### Supplied records
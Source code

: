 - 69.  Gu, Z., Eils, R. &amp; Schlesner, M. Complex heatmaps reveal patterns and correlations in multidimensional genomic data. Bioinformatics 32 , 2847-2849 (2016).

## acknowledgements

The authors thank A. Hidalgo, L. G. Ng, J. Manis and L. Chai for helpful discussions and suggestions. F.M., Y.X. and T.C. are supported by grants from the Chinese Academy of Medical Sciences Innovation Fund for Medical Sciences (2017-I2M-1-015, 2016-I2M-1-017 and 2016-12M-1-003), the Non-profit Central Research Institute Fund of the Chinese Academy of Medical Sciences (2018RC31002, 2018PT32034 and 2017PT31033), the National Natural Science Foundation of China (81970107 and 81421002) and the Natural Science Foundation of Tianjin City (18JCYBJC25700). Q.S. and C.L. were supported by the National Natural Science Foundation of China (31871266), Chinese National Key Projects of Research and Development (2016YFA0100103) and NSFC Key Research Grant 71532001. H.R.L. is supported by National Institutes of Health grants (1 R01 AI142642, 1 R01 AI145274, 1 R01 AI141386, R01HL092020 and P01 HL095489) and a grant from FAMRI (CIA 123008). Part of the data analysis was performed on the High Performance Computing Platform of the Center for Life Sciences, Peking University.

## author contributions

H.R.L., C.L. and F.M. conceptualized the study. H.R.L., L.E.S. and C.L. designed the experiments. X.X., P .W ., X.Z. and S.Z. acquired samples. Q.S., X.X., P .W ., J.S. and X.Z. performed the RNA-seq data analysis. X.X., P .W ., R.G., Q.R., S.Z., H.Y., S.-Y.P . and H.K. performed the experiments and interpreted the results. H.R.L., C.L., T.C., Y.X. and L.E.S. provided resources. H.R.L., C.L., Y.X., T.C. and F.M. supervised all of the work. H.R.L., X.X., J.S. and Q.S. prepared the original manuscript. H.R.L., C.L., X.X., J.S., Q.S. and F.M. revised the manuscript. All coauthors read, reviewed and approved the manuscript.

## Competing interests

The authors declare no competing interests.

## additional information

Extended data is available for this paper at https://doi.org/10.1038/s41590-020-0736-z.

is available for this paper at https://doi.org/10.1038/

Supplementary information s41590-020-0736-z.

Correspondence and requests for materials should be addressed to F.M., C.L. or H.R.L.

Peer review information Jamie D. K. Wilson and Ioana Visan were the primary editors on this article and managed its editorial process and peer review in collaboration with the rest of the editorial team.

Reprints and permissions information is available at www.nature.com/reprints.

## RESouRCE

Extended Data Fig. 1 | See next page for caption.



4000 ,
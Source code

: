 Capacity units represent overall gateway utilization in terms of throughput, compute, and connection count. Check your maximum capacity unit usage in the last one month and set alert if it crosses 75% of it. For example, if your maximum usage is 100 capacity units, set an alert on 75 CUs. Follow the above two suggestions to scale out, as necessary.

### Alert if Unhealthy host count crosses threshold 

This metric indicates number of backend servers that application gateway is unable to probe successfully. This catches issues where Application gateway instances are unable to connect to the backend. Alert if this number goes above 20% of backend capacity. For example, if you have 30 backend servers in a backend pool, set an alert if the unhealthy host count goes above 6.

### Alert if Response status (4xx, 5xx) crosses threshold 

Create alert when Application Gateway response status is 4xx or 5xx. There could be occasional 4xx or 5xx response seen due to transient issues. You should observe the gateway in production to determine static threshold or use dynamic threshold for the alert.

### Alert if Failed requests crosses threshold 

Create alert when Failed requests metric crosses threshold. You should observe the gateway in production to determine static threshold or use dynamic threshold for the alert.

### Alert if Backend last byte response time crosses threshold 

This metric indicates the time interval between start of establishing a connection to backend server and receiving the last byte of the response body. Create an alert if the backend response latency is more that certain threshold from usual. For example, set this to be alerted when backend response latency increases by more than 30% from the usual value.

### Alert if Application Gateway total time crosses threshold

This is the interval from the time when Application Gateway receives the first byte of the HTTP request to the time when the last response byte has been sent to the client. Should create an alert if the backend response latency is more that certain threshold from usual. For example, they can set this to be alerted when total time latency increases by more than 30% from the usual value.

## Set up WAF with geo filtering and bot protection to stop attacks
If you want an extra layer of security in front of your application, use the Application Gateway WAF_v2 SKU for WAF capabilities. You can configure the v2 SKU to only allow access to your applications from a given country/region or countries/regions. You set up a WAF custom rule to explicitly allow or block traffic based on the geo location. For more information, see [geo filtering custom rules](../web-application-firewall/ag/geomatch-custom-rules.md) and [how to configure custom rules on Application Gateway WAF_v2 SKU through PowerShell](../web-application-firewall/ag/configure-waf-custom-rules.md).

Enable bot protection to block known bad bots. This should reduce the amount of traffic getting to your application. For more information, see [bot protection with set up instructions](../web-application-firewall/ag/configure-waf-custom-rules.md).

### Exercise directions
Your task is to retype the entries verbatim, starting with the line that holds "## additional information" and stopping after the line that holds "Peer review information".

### Exercise result
## additional information

Extended data is available for this paper at https://doi.org/10.1038/s41590-020-0736-z.

is available for this paper at https://doi.org/10.1038/

Supplementary information s41590-020-0736-z.

Correspondence and requests for materials should be addressed to F.M., C.L. or H.R.L.

Peer review information Jamie D. K. Wilson and Ioana Visan were the primary editors on this article and managed its editorial process and peer review in collaboration with the rest of the editorial team.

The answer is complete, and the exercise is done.